Votes were split between the CEO (32%) and the Employees (41%), with Other coming in third and HR getting only 3% of the votes (which I found fascinating).
The conversations in the comments were even more fascinating. Discussions ranged around whether “accountability” is the same as “ownership,” and a strong recognition that, in the end, everyone in an organization has an impact.
But should “everyone” own culture?
That doesn’t work. If everyone’s responsible, no one is responsible. And then culture becomes a hodgepodge of different managers’ approaches with their teams and different leaders’ approaches with their departments or divisions within – let’s face it – their silos.
Okay, then, if it’s not “everyone,” who is it?
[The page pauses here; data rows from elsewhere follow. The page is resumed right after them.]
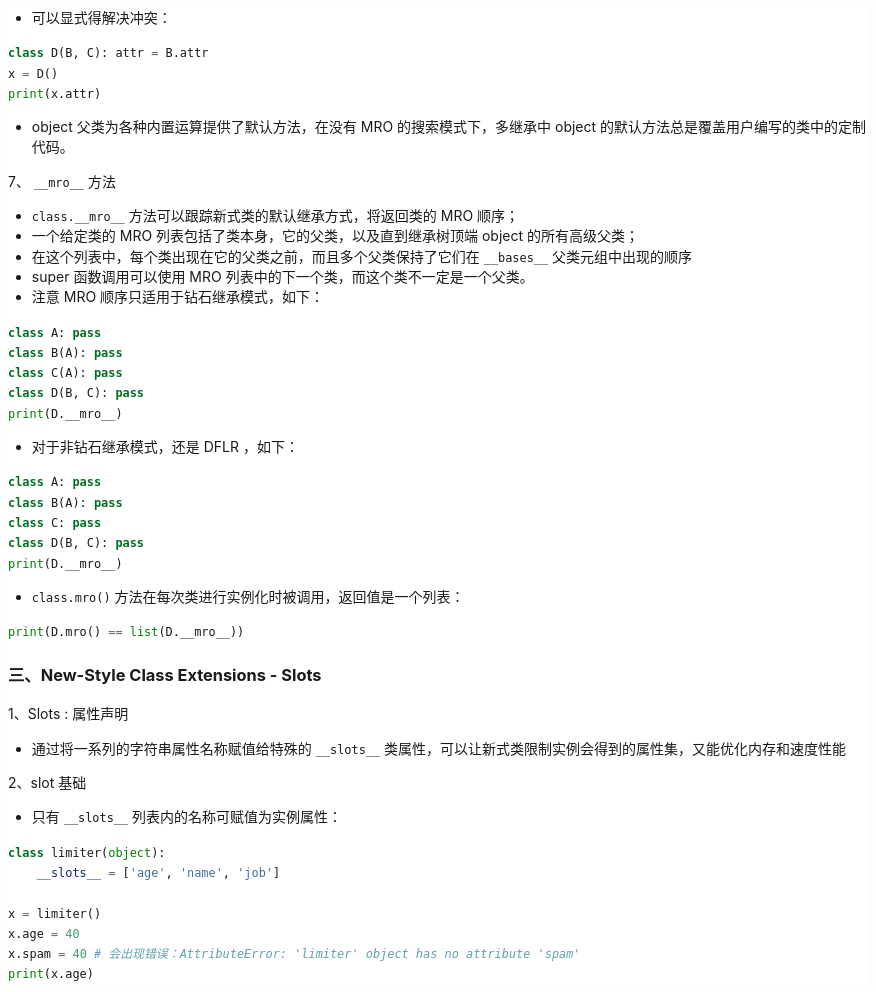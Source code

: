 - 可以显式得解决冲突：

``` python
class D(B, C): attr = B.attr
x = D()
print(x.attr)
```

- object 父类为各种内置运算提供了默认方法，在没有 MRO 的搜索模式下，多继承中 object 的默认方法总是覆盖用户编写的类中的定制代码。

7、 `__mro__` 方法
- `class.__mro__` 方法可以跟踪新式类的默认继承方式，将返回类的 MRO 顺序；
- 一个给定类的 MRO 列表包括了类本身，它的父类，以及直到继承树顶端 object 的所有高级父类；
- 在这个列表中，每个类出现在它的父类之前，而且多个父类保持了它们在 `__bases__` 父类元组中出现的顺序
- super 函数调用可以使用 MRO 列表中的下一个类，而这个类不一定是一个父类。
- 注意 MRO 顺序只适用于钻石继承模式，如下：

``` python
class A: pass
class B(A): pass
class C(A): pass
class D(B, C): pass
print(D.__mro__)
```

- 对于非钻石继承模式，还是 DFLR ，如下：

``` python
class A: pass
class B(A): pass
class C: pass
class D(B, C): pass
print(D.__mro__)
```

- `class.mro()` 方法在每次类进行实例化时被调用，返回值是一个列表：

``` python
print(D.mro() == list(D.__mro__))
```

### 三、New-Style Class Extensions - Slots
1、Slots : 属性声明
- 通过将一系列的字符串属性名称赋值给特殊的 `__slots__` 类属性，可以让新式类限制实例会得到的属性集，又能优化内存和速度性能

2、slot 基础
- 只有 `__slots__` 列表内的名称可赋值为实例属性：

``` python
class limiter(object):
    __slots__ = ['age', 'name', 'job']

x = limiter()
x.age = 40
x.spam = 40 # 会出现错误：AttributeError: 'limiter' object has no attribute 'spam'
print(x.age)
```
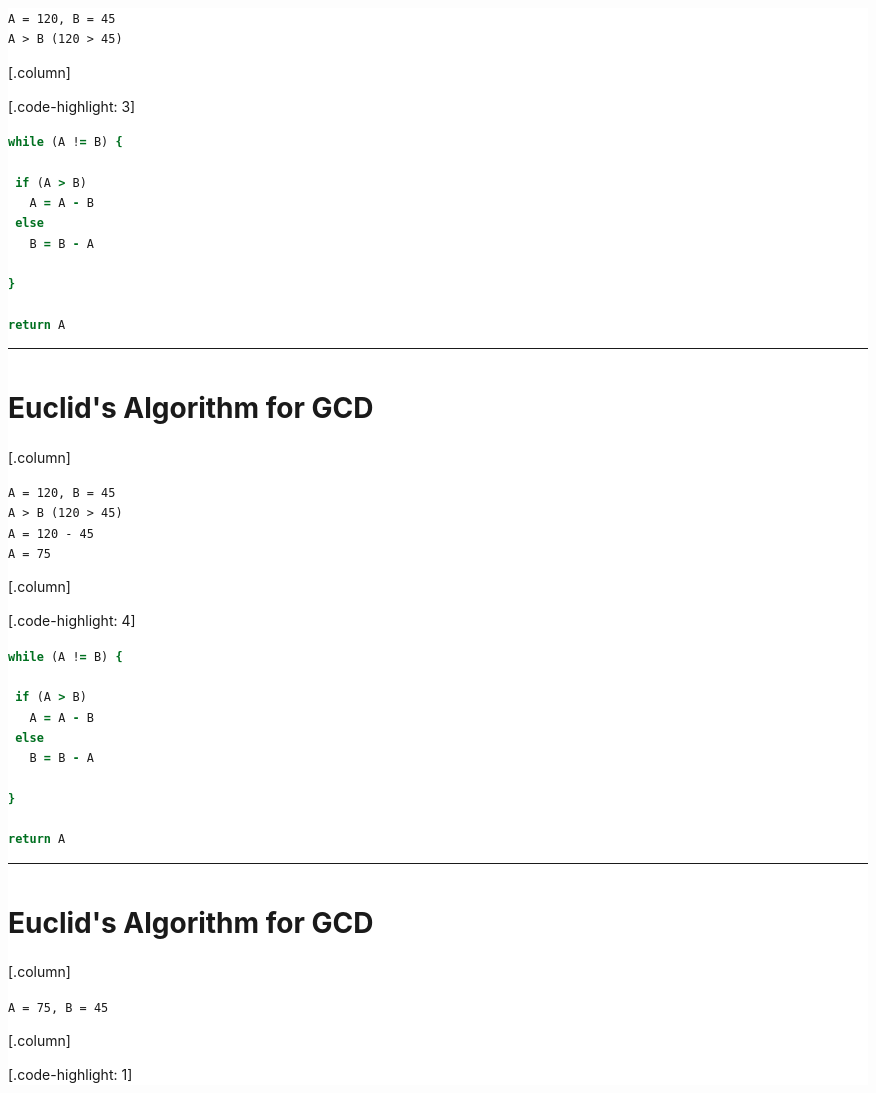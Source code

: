 `A = 120, B = 45` <br/> `A > B (120 > 45)`

[.column]

[.code-highlight: 3]

```ruby
while (A != B) {

 if (A > B)
   A = A - B
 else
   B = B - A

}

return A
```

---

# Euclid's Algorithm for GCD

[.column]

`A = 120, B = 45` <br/> `A > B (120 > 45)` <br/> `A = 120 - 45` <br/> `A = 75`

[.column]

[.code-highlight: 4]

```ruby
while (A != B) {

 if (A > B)
   A = A - B
 else
   B = B - A

}

return A
```

---

# Euclid's Algorithm for GCD

[.column]

`A = 75, B = 45`

[.column]

[.code-highlight: 1]
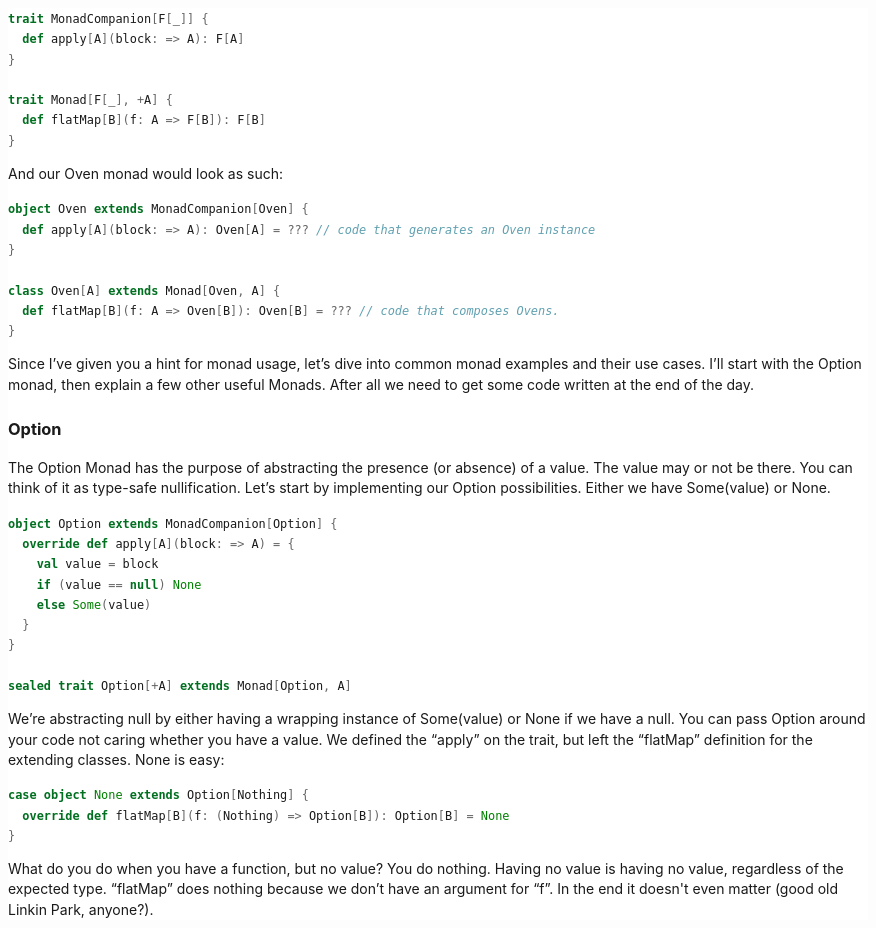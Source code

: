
 ```scala
trait MonadCompanion[F[_]] {
  def apply[A](block: => A): F[A]
}

trait Monad[F[_], +A] {
  def flatMap[B](f: A => F[B]): F[B]
}
```

And our Oven monad would look as such:

```scala
object Oven extends MonadCompanion[Oven] {
  def apply[A](block: => A): Oven[A] = ??? // code that generates an Oven instance
}

class Oven[A] extends Monad[Oven, A] {
  def flatMap[B](f: A => Oven[B]): Oven[B] = ??? // code that composes Ovens.
}
```

Since I’ve given you a hint for monad usage, let’s dive into common monad examples and their use cases. I’ll start with the Option monad, then explain a few other useful Monads. After all we need to get some code written at the end of the day.

### Option

The Option Monad has the purpose of abstracting the presence (or absence) of a value. The value may or not be there. You can think of it as type-safe nullification. Let’s start by implementing our Option possibilities. Either we have Some(value) or None.

```scala
object Option extends MonadCompanion[Option] {
  override def apply[A](block: => A) = {
    val value = block
    if (value == null) None
    else Some(value)
  }
}

sealed trait Option[+A] extends Monad[Option, A]
```

We’re abstracting null by either having a wrapping instance of Some(value) or None if we have a null. You can pass Option around your code not caring whether you have a value. We defined the “apply” on the trait, but left the “flatMap” definition for the extending classes. None is easy:

```scala
case object None extends Option[Nothing] {
  override def flatMap[B](f: (Nothing) => Option[B]): Option[B] = None
}
```

What do you do when you have a function, but no value? You do nothing. Having no value is having no value, regardless of the expected type. “flatMap” does nothing because we don’t have an argument for “f”. In the end it doesn't even matter (good old Linkin Park, anyone?).
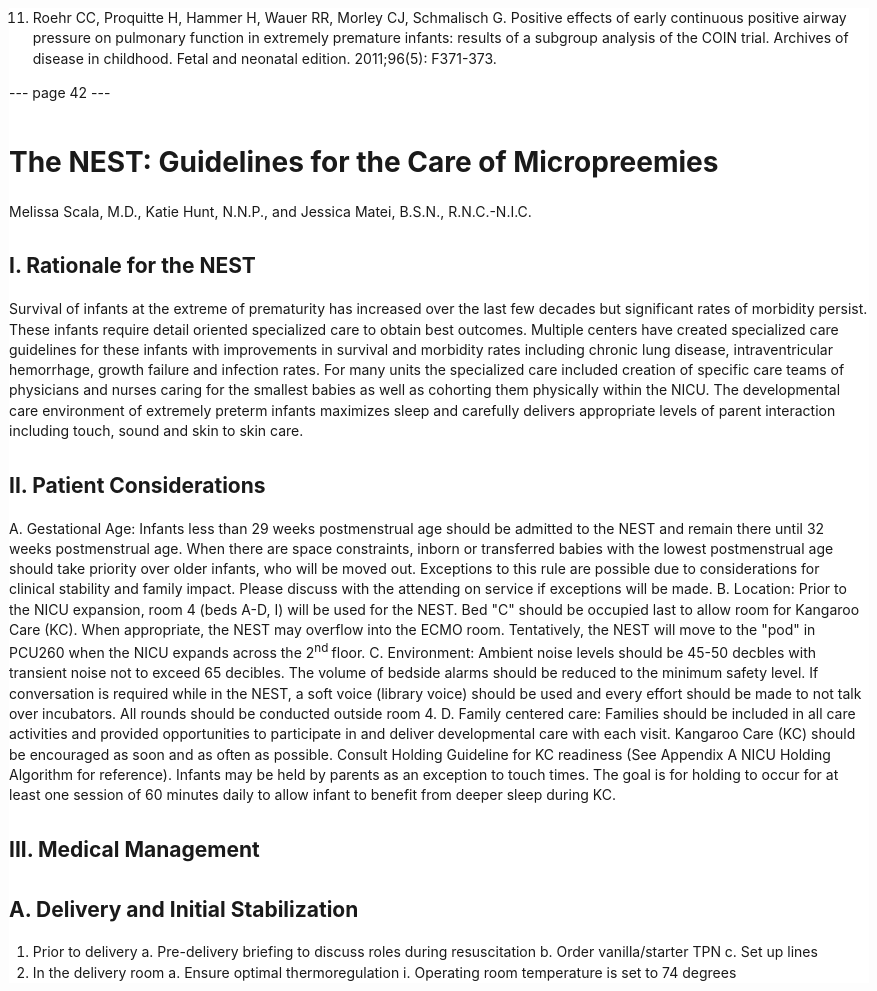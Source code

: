 11. Roehr CC, Proquitte H, Hammer H, Wauer RR, Morley CJ, Schmalisch G. Positive effects of early continuous positive airway pressure on pulmonary function in extremely premature infants: results of a subgroup analysis of the COIN trial. Archives of disease in childhood. Fetal and neonatal edition. 2011;96(5): F371-373.

--- page 42 ---

# The NEST: Guidelines for the Care of Micropreemies 

Melissa Scala, M.D., Katie Hunt, N.N.P., and Jessica Matei, B.S.N., R.N.C.-N.I.C.

## I. Rationale for the NEST

Survival of infants at the extreme of prematurity has increased over the last few decades but significant rates of morbidity persist. These infants require detail oriented specialized care to obtain best outcomes. Multiple centers have created specialized care guidelines for these infants with improvements in survival and morbidity rates including chronic lung disease, intraventricular hemorrhage, growth failure and infection rates. For many units the specialized care included creation of specific care teams of physicians and nurses caring for the smallest babies as well as cohorting them physically within the NICU. The developmental care environment of extremely preterm infants maximizes sleep and carefully delivers appropriate levels of parent interaction including touch, sound and skin to skin care.

## II. Patient Considerations

A. Gestational Age: Infants less than 29 weeks postmenstrual age should be admitted to the NEST and remain there until 32 weeks postmenstrual age. When there are space constraints, inborn or transferred babies with the lowest postmenstrual age should take priority over older infants, who will be moved out. Exceptions to this rule are possible due to considerations for clinical stability and family impact. Please discuss with the attending on service if exceptions will be made.
B. Location: Prior to the NICU expansion, room 4 (beds A-D, I) will be used for the NEST. Bed "C" should be occupied last to allow room for Kangaroo Care (KC). When appropriate, the NEST may overflow into the ECMO room. Tentatively, the NEST will move to the "pod" in PCU260 when the NICU expands across the $2^{\text {nd }}$ floor.
C. Environment: Ambient noise levels should be 45-50 decbles with transient noise not to exceed 65 decibles. The volume of bedside alarms should be reduced to the minimum safety level. If conversation is required while in the NEST, a soft voice (library voice) should be used and every effort should be made to not talk over incubators. All rounds should be conducted outside room 4.
D. Family centered care: Families should be included in all care activities and provided opportunities to participate in and deliver developmental care with each visit. Kangaroo Care (KC) should be encouraged as soon and as often as possible. Consult Holding Guideline for KC readiness (See Appendix A NICU Holding Algorithm for reference). Infants may be held by parents as an exception to touch times. The goal is for holding to occur for at least one session of 60 minutes daily to allow infant to benefit from deeper sleep during KC.

## III. Medical Management

## A. Delivery and Initial Stabilization

1. Prior to delivery
a. Pre-delivery briefing to discuss roles during resuscitation
b. Order vanilla/starter TPN
c. Set up lines
2. In the delivery room
a. Ensure optimal thermoregulation
i. Operating room temperature is set to 74 degrees
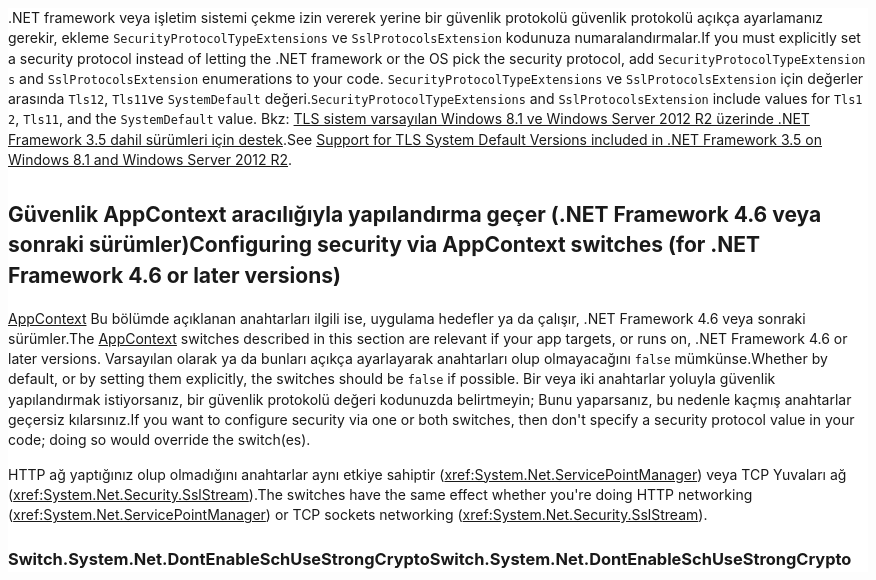 <span data-ttu-id="7efe5-202">.NET framework veya işletim sistemi çekme izin vererek yerine bir güvenlik protokolü güvenlik protokolü açıkça ayarlamanız gerekir, ekleme `SecurityProtocolTypeExtensions` ve `SslProtocolsExtension` kodunuza numaralandırmalar.</span><span class="sxs-lookup"><span data-stu-id="7efe5-202">If you must explicitly set a security protocol instead of letting the .NET framework or the OS pick the security protocol, add `SecurityProtocolTypeExtensions` and `SslProtocolsExtension` enumerations to your code.</span></span> <span data-ttu-id="7efe5-203">`SecurityProtocolTypeExtensions` ve `SslProtocolsExtension` için değerler arasında `Tls12`, `Tls11`ve `SystemDefault` değeri.</span><span class="sxs-lookup"><span data-stu-id="7efe5-203">`SecurityProtocolTypeExtensions` and `SslProtocolsExtension` include values for `Tls12`, `Tls11`, and the `SystemDefault` value.</span></span> <span data-ttu-id="7efe5-204">Bkz: [TLS sistem varsayılan Windows 8.1 ve Windows Server 2012 R2 üzerinde .NET Framework 3.5 dahil sürümleri için destek](https://support.microsoft.com/help/3154520/support-for-tls-system-default-versions-included-in-the--net-framework).</span><span class="sxs-lookup"><span data-stu-id="7efe5-204">See [Support for TLS System Default Versions included in .NET Framework 3.5 on Windows 8.1 and Windows Server 2012 R2](https://support.microsoft.com/help/3154520/support-for-tls-system-default-versions-included-in-the--net-framework).</span></span>

<a name="configuring-security-via-appcontext-switches"></a>

## <a name="configuring-security-via-appcontext-switches-for-net-framework-46-or-later-versions"></a><span data-ttu-id="7efe5-205">Güvenlik AppContext aracılığıyla yapılandırma geçer (.NET Framework 4.6 veya sonraki sürümler)</span><span class="sxs-lookup"><span data-stu-id="7efe5-205">Configuring security via AppContext switches (for .NET Framework 4.6 or later versions)</span></span>

<span data-ttu-id="7efe5-206">[AppContext](../configure-apps/file-schema/runtime/appcontextswitchoverrides-element.md) Bu bölümde açıklanan anahtarları ilgili ise, uygulama hedefler ya da çalışır, .NET Framework 4.6 veya sonraki sürümler.</span><span class="sxs-lookup"><span data-stu-id="7efe5-206">The [AppContext](../configure-apps/file-schema/runtime/appcontextswitchoverrides-element.md) switches described in this section are relevant if your app targets, or runs on, .NET Framework 4.6 or later versions.</span></span> <span data-ttu-id="7efe5-207">Varsayılan olarak ya da bunları açıkça ayarlayarak anahtarları olup olmayacağını `false` mümkünse.</span><span class="sxs-lookup"><span data-stu-id="7efe5-207">Whether by default, or by setting them explicitly, the switches should be `false` if possible.</span></span> <span data-ttu-id="7efe5-208">Bir veya iki anahtarlar yoluyla güvenlik yapılandırmak istiyorsanız, bir güvenlik protokolü değeri kodunuzda belirtmeyin; Bunu yaparsanız, bu nedenle kaçmış anahtarlar geçersiz kılarsınız.</span><span class="sxs-lookup"><span data-stu-id="7efe5-208">If you want to configure security via one or both switches, then don't specify a security protocol value in your code; doing so would override the switch(es).</span></span>

<span data-ttu-id="7efe5-209">HTTP ağ yaptığınız olup olmadığını anahtarlar aynı etkiye sahiptir (<xref:System.Net.ServicePointManager>) veya TCP Yuvaları ağ (<xref:System.Net.Security.SslStream>).</span><span class="sxs-lookup"><span data-stu-id="7efe5-209">The switches have the same effect whether you're doing HTTP networking (<xref:System.Net.ServicePointManager>) or TCP sockets networking (<xref:System.Net.Security.SslStream>).</span></span>

### <a name="switchsystemnetdontenableschusestrongcrypto"></a><span data-ttu-id="7efe5-210">Switch.System.Net.DontEnableSchUseStrongCrypto</span><span class="sxs-lookup"><span data-stu-id="7efe5-210">Switch.System.Net.DontEnableSchUseStrongCrypto</span></span>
The only non-collective owner cited by anyone was the CEO. Now, I kinda primed the pump on that by having the CEO as one of the poll options, but there were thoughtful comments indicating that this wasn’t just a knee-jerk response.
One person suggested the CEO and the Board.
I don’t think the CEO has the necessary bandwidth or the necessary insight into what’s actually happening. And the Board certainly doesn’t.
You wouldn’t ask the CEO to be the owner of sales, marketing, R&D, HR, and so on. Each of those areas has their own leader – a leader who ultimately answers to the CEO, but has expertise in and responsibility for their specific area. Not incidentally, they also have a team to support the work.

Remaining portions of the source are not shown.